(Entries taken from a collection)
Content starts
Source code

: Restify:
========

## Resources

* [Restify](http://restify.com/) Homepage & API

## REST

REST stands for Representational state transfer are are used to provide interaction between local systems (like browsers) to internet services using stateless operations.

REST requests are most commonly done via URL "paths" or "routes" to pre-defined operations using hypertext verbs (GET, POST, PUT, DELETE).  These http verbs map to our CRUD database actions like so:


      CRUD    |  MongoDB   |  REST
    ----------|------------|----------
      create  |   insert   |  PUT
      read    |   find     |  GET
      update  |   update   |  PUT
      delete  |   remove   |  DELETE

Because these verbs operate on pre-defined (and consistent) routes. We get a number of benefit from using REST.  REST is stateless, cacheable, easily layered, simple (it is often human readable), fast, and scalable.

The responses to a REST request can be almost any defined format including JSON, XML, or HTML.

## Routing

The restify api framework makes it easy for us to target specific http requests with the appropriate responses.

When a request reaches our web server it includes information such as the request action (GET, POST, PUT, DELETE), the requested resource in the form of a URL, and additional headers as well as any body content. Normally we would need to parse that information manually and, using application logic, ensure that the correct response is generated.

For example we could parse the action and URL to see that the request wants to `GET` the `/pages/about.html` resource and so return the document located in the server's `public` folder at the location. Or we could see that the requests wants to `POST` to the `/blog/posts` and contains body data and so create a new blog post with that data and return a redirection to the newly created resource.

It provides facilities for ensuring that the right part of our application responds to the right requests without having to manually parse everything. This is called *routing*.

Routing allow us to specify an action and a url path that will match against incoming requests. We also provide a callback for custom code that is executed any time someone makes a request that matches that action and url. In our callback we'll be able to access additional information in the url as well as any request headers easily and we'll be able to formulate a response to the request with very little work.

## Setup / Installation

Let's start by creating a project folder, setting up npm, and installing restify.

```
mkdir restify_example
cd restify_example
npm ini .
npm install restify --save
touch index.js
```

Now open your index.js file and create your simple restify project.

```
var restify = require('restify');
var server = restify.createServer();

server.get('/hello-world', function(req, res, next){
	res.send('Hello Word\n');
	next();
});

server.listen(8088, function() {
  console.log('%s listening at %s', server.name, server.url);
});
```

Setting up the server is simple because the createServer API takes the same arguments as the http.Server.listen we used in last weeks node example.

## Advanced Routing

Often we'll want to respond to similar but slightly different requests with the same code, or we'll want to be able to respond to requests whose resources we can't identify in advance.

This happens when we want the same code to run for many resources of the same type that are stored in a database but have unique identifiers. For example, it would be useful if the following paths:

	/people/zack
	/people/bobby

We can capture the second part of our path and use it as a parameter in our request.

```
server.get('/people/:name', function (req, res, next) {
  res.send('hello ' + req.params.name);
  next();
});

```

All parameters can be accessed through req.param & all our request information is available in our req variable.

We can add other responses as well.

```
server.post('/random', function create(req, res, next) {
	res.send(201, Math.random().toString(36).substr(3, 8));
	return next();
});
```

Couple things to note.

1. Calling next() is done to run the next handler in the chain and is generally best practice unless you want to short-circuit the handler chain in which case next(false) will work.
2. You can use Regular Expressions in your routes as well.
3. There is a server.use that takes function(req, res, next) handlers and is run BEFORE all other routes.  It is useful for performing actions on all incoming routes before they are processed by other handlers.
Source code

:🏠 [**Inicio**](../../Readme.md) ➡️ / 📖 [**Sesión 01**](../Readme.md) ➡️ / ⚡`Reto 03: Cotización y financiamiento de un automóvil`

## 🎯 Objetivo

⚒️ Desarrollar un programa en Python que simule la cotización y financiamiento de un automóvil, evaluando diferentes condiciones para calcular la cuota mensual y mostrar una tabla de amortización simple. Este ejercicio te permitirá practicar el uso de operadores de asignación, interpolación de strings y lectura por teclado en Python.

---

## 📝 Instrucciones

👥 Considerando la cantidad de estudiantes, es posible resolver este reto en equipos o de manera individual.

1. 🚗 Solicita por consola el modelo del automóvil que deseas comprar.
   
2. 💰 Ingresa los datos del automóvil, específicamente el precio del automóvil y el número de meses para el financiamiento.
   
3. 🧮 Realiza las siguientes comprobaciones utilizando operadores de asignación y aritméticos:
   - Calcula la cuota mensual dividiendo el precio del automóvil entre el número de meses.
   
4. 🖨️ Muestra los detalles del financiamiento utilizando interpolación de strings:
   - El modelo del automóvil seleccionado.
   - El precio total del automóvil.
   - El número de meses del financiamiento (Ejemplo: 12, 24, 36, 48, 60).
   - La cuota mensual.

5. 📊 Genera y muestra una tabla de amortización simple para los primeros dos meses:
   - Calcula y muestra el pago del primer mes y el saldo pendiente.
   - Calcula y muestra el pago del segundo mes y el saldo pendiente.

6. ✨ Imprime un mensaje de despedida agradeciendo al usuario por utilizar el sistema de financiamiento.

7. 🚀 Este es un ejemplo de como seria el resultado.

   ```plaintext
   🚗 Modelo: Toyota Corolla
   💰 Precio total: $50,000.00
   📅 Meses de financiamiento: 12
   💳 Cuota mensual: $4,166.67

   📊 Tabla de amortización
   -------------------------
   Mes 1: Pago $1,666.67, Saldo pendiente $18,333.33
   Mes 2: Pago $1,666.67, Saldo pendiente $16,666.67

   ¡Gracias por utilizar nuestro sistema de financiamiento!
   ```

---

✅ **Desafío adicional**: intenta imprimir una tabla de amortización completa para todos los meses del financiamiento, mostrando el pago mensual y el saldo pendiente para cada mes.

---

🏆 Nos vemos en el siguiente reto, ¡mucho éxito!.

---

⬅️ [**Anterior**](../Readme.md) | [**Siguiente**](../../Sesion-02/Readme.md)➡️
Content ends
* Work request
Look through the records above for the word "easily" and state how many lines contain it, giving the number alone.

* Result
2